WHAT TO PRODUCE - For the material below, output exactly the span from the line with "of JavaScript that" to the line with "framework for rapidly", including both, and nothing besides.

INPUT -

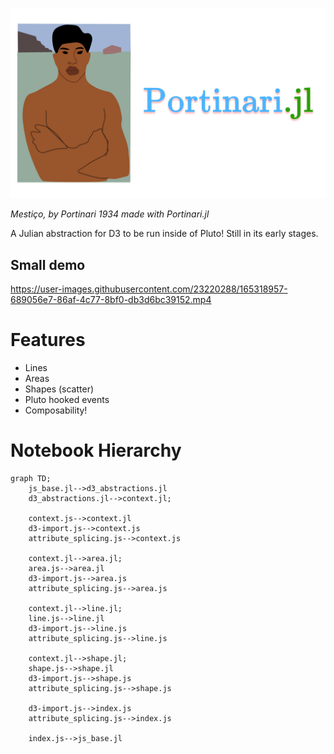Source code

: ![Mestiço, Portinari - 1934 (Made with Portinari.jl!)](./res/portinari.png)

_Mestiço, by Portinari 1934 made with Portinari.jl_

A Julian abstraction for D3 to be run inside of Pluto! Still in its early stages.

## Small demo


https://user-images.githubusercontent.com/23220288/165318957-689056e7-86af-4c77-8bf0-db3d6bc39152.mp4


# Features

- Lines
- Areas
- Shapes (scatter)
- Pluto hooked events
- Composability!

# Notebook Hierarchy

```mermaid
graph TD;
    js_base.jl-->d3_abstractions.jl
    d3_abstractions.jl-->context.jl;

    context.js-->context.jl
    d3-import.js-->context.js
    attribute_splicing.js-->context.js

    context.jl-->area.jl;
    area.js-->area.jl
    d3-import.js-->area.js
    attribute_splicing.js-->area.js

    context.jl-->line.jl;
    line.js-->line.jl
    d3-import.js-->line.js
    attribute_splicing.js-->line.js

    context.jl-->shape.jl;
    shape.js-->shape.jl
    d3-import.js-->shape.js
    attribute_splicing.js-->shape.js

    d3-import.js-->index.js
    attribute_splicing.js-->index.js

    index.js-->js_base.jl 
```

--

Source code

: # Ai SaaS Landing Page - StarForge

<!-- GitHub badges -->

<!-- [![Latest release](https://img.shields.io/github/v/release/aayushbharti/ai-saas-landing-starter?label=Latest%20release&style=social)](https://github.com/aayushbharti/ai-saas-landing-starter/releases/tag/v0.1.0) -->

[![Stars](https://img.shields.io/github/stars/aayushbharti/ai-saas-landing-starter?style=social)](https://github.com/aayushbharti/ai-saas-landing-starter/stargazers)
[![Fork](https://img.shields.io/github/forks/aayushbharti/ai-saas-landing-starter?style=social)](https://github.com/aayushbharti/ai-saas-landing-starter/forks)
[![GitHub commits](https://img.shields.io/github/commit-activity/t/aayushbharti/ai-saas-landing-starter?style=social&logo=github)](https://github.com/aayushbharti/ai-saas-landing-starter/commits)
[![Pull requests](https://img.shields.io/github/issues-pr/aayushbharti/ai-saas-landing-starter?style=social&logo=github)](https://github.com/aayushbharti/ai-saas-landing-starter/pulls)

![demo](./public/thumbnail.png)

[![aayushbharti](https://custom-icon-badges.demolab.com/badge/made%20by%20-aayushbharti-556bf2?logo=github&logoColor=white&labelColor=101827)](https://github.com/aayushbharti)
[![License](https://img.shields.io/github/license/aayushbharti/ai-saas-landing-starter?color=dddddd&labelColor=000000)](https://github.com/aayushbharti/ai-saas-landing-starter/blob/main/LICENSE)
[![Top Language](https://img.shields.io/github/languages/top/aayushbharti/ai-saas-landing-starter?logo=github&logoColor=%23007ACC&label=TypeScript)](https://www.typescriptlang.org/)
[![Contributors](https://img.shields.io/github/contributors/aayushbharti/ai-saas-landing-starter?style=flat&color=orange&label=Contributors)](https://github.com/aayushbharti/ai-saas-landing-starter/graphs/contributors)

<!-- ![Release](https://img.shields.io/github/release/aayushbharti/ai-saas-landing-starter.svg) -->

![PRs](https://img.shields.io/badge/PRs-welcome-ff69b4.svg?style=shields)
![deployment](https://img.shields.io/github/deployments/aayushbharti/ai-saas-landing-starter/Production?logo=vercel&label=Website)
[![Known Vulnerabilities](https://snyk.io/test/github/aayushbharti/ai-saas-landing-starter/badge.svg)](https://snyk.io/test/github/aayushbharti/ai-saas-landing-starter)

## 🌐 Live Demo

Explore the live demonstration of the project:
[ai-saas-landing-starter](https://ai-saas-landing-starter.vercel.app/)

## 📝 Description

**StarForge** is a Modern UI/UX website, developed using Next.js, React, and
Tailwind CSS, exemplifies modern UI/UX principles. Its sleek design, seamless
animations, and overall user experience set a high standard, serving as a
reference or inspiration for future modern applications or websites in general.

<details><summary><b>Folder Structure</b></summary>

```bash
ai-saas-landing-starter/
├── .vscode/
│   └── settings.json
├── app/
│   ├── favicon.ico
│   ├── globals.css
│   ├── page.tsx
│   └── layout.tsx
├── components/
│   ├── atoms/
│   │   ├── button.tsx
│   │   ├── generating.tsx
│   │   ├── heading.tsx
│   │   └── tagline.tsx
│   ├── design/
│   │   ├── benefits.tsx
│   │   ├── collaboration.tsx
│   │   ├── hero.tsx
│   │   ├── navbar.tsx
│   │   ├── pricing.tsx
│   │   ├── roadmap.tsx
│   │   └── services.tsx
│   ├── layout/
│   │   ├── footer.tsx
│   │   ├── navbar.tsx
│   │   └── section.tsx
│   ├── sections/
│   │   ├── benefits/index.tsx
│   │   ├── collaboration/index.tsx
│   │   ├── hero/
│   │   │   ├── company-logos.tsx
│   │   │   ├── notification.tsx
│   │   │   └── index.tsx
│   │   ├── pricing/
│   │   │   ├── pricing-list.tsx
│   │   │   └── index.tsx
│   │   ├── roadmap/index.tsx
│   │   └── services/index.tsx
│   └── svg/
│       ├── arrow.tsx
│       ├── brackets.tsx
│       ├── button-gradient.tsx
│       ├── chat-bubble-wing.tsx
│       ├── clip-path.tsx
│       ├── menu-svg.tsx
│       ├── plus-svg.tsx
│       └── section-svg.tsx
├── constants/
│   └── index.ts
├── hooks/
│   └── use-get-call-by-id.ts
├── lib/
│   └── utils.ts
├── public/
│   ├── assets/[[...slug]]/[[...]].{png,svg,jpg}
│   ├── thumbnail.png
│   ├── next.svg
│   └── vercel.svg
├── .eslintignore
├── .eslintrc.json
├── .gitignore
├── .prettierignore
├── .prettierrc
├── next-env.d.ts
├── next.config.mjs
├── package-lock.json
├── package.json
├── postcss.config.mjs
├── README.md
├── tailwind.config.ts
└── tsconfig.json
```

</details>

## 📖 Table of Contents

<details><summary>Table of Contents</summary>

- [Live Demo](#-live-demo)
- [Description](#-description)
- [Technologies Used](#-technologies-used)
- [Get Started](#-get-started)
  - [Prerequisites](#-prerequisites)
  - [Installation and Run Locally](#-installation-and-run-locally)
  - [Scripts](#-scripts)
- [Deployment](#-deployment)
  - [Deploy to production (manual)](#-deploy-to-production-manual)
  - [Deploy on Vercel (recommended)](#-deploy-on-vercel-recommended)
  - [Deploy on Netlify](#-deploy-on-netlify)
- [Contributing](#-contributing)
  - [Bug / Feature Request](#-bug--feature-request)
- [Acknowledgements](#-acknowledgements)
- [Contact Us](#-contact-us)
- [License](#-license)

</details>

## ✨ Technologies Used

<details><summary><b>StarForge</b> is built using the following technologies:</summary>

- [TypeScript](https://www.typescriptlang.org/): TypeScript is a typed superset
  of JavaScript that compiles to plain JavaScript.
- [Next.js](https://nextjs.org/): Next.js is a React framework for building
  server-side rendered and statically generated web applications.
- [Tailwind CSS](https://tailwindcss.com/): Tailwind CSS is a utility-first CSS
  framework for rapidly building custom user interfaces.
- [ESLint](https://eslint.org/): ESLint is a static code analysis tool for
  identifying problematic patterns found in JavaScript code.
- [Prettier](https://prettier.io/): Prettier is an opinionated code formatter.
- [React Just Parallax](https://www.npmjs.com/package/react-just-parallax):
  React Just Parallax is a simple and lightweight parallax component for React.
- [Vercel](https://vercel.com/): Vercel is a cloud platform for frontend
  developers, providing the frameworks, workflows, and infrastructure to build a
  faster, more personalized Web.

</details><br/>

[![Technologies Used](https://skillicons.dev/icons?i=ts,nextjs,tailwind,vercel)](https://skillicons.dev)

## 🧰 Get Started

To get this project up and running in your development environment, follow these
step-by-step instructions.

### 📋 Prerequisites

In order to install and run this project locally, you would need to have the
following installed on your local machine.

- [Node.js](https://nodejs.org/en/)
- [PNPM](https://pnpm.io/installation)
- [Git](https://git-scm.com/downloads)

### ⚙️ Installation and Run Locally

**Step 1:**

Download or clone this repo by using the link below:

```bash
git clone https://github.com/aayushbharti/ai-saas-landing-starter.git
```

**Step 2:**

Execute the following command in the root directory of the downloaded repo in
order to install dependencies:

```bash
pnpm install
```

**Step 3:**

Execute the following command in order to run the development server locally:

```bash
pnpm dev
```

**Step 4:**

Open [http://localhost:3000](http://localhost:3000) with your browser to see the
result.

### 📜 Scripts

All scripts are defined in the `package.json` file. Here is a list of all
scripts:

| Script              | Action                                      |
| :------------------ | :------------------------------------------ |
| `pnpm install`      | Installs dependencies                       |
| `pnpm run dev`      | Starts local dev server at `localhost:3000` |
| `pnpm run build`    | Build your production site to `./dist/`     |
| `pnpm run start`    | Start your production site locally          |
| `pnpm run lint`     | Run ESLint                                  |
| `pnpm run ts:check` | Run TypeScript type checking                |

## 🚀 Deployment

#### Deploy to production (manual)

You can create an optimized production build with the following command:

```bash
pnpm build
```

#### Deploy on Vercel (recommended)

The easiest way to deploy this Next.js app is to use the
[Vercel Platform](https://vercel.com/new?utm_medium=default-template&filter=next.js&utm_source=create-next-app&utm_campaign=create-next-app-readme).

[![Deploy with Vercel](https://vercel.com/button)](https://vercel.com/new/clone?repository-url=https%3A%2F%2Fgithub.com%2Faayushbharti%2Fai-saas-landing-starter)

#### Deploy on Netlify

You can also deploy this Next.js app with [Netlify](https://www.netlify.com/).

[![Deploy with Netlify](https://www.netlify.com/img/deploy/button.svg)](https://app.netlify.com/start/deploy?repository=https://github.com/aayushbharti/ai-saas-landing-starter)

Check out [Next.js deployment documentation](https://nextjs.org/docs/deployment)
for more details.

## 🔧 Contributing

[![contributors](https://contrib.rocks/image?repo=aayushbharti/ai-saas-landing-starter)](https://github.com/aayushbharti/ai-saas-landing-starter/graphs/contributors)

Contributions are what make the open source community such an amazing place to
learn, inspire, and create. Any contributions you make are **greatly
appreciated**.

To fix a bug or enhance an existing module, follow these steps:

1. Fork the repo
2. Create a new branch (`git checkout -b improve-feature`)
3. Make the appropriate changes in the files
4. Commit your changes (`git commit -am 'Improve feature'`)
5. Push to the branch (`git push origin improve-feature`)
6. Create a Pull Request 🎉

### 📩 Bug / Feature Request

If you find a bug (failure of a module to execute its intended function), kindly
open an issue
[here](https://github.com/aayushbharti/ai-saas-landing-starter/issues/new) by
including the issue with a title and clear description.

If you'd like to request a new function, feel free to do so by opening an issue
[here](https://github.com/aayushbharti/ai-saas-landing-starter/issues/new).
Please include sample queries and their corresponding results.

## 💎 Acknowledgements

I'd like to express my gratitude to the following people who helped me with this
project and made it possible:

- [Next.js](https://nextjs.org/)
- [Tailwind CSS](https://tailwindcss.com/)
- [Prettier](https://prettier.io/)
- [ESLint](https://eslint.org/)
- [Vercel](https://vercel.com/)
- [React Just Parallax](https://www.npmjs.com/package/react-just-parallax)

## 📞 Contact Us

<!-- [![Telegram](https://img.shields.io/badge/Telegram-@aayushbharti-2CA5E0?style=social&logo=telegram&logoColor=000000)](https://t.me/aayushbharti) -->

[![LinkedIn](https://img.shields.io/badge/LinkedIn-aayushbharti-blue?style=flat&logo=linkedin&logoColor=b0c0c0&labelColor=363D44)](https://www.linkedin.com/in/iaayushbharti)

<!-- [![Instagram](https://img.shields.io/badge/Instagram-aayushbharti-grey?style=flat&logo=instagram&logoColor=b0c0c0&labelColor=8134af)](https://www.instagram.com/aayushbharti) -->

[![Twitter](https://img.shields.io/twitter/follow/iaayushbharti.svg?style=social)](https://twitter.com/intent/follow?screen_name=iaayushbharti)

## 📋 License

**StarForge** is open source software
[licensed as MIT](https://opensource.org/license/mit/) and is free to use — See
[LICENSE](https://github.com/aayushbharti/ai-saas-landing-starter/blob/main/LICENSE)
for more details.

EXPECTED ANSWER -
  of JavaScript that compiles to plain JavaScript.
- [Next.js](https://nextjs.org/): Next.js is a React framework for building
  server-side rendered and statically generated web applications.
- [Tailwind CSS](https://tailwindcss.com/): Tailwind CSS is a utility-first CSS
  framework for rapidly building custom user interfaces.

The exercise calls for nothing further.